エヌエヌ生命保険株式会社は2021年7月15日、「中小企業経営者の就業不能における実態」に関する調査の結果を発表した。調査期間は2021年6月18日~20日で、病気やケガを理由に1ヵ月以上休職した経験を持つ、全国の中小企業経営者と元中小企業経営者それぞれ206名、合計412名から回答を得た。これにより、経営者の就業不能における、企業経営に対するリスクや課題などが明らかとなった。
就業不能の原因は約7割が「病気」。年代別に見るその原因とは
経営者が就業不能になった場合、事業にはどのような影響があるのだろうか。はじめに、「就業不能になった原因」について尋ねた。すると、「病気」(67%)が最多回答となり、以下「業務外の事故(ケガ)」(18.9%)、「業務に関連した事故(ケガ)」(11.9%)が続き、病気による就業不能が最も多いことがうかがえる。

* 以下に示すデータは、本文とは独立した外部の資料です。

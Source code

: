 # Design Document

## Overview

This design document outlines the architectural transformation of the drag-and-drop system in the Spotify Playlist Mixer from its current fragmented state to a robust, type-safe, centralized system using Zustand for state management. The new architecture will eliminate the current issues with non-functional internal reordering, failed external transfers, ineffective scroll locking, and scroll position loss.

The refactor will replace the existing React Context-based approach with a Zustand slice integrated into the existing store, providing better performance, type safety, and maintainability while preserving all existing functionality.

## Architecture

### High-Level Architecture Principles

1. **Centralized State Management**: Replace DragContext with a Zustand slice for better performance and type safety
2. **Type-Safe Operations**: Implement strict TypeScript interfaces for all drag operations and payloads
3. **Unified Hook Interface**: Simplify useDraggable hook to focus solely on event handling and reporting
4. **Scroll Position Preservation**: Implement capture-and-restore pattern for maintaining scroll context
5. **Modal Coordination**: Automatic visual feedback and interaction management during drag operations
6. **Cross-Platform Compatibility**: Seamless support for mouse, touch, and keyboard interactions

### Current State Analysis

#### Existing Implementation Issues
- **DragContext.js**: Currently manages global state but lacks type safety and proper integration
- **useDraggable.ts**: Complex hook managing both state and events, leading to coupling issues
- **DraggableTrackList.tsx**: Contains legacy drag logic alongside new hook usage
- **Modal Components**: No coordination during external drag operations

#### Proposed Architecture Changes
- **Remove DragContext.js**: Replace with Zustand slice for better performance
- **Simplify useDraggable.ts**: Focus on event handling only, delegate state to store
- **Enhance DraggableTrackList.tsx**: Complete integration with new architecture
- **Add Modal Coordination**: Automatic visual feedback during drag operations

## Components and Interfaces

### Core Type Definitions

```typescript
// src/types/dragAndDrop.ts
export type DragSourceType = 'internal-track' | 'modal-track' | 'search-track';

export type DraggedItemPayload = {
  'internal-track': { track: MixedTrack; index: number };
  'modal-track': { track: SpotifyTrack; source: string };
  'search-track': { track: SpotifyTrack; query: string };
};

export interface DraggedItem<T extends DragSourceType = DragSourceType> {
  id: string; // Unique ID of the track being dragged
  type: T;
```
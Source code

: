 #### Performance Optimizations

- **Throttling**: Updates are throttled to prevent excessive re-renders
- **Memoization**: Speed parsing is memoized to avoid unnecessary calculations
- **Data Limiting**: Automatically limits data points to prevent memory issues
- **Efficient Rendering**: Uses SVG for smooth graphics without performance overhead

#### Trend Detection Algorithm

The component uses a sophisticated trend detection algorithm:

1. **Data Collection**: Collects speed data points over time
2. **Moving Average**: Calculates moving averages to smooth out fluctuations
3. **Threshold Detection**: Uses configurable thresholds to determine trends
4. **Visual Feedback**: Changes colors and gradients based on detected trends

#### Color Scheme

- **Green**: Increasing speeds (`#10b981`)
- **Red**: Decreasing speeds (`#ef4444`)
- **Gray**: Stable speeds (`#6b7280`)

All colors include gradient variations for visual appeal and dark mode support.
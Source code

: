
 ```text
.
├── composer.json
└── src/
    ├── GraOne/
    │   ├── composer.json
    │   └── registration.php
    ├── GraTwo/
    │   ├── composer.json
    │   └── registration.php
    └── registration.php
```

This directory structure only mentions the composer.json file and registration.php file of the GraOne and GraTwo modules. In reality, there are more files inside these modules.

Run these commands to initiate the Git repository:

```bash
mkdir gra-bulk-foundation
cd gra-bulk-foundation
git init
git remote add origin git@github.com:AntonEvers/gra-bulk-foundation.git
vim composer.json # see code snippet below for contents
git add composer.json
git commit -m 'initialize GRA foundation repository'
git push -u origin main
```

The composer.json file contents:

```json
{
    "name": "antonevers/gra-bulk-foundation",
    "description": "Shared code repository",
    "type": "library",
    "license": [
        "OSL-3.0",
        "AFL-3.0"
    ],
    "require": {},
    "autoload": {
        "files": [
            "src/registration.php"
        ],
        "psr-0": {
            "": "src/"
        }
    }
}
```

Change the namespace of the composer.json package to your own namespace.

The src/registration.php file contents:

続いて、上の設問で「病気」が原因と回答した276名に具体的な病名を聞いた。年代別に見ると、60代以上および50代の経営者は「がん」が最も多く、25.2%(60代)と16.1%(50代)に。50代以降は、「がん」以外にも身体的な問題による就業不能が多いことがうかがえる回答が並んだ。対して、40代以下の若手経営者で最も多かったのは「精神疾患」で、18.8%となった。
就業不能により会社の売上が「減少」した経験がある割合は
さらに「会社経営を離れていたことにより売上は減少したか」と尋ねた。すると、60.7%が「減少した」と回答し、過半数を越えた。
また、「売上が減少した」と回答した250名に「減少の割合」を尋ねると、最も多かったのは「50~59%」で46名、以下「80~89%」が30名、「70~79%」が28名、「20~29%」が27名などという結果に。5割以上売上が減少している企業も多く、平均値は49%となった。
不安要素は「顧客や従業員への迷惑」が最多。事業継続に関わる懸念も
さらに、「会社経営から離れていた際に仕事について不安だったこと」を尋ねた。すると「顧客に迷惑をかけること」が46.8%で最も多く、次いで「従業員に迷惑をかけること」が36.4%で続いた。自身の就業不能により、クライアントや従業員に影響が出ることを懸念する経営者が目立つ結果となった。また、「経営の代行・後任」(35.9%)や「自分だけが担当している事務作業(給与や支払い振り込み、帳簿など)」(30.8%)などの割合も高く、経営者本人のみが担っている業務もあることから、それができなくなったときの事業継続について懸念する経営者も多いことがうかがえる。
就業不能時に「やっておけばよかった」と思った備えは
最後に、「就業不能時に“こうしておけば良かった”と思ったこと」を尋ねた。その結果、「保険への加入・拡充」が最多で35.9%に。他にも「経営引継ぎの準備」が21.4%、「事業ノウハウの社内共有」が20.4%、「臨時経営者・後継者の指名」が19.7%などとなった。
経営者が就業不能になることで、約6割の企業で平均50%もの売上減少を経験しているようだ。経営者の就業不能に備えるには、保険加入だけでなく、社内での情報共有や、経営者の業務の棚卸しなどを進めておく必要がありそうだ。